--- About this task ---
Produce an exact copy of all the data below, dropping every image.

[Dataset records]
_ _ _ _ _ _ _
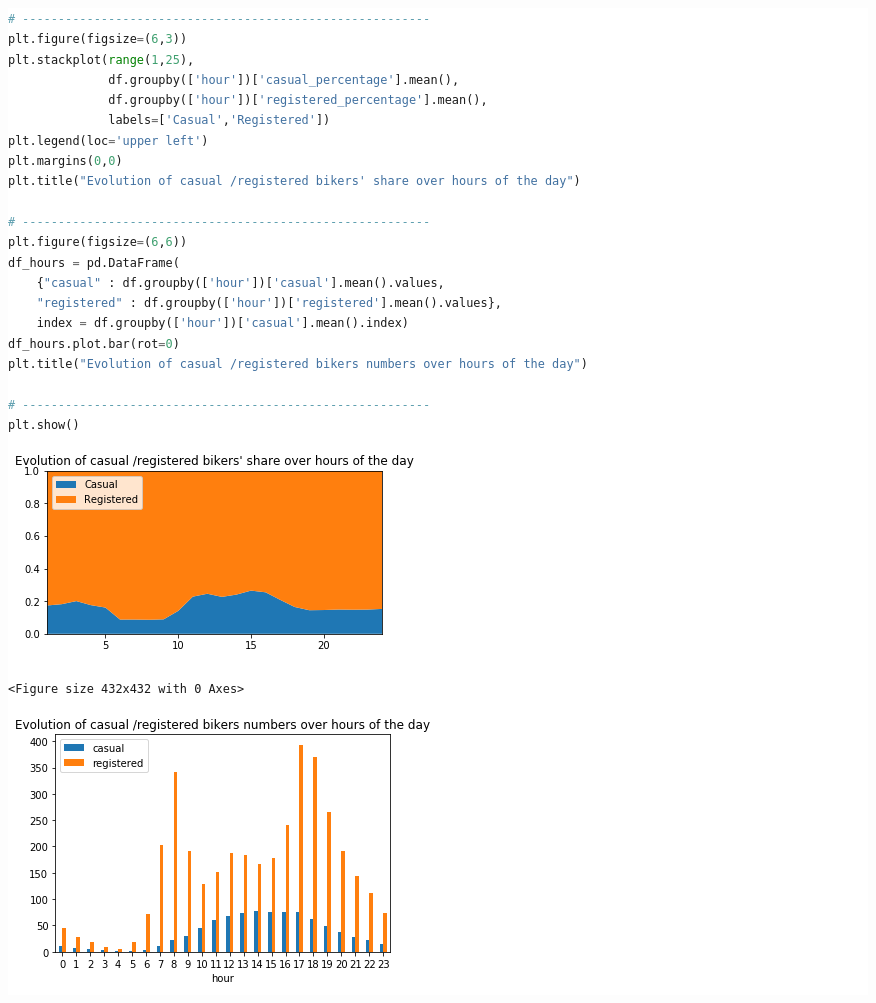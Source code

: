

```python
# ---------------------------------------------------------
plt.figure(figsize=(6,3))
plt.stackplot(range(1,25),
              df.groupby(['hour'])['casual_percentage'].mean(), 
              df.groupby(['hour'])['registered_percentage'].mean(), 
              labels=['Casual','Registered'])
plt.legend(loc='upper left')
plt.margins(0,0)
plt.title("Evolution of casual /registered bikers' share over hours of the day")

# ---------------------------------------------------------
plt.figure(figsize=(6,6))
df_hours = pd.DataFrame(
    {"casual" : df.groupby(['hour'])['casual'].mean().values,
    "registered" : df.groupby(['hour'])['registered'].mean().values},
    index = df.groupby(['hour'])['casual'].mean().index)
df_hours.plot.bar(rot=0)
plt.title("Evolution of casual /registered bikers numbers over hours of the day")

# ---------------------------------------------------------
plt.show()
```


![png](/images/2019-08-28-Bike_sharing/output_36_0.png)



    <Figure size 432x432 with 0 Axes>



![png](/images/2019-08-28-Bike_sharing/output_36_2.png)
_ _ _ _ _ _ _
--- Reply ---
Source code

:

```python
# ---------------------------------------------------------
plt.figure(figsize=(6,3))
plt.stackplot(range(1,25),
              df.groupby(['hour'])['casual_percentage'].mean(), 
              df.groupby(['hour'])['registered_percentage'].mean(), 
              labels=['Casual','Registered'])
plt.legend(loc='upper left')
plt.margins(0,0)
plt.title("Evolution of casual /registered bikers' share over hours of the day")

# ---------------------------------------------------------
plt.figure(figsize=(6,6))
df_hours = pd.DataFrame(
    {"casual" : df.groupby(['hour'])['casual'].mean().values,
    "registered" : df.groupby(['hour'])['registered'].mean().values},
    index = df.groupby(['hour'])['casual'].mean().index)
df_hours.plot.bar(rot=0)
plt.title("Evolution of casual /registered bikers numbers over hours of the day")

# ---------------------------------------------------------
plt.show()
```


![png](/images/2019-08-28-Bike_sharing/output_36_0.png)



    <Figure size 432x432 with 0 Axes>



![png](/images/2019-08-28-Bike_sharing/output_36_2.png)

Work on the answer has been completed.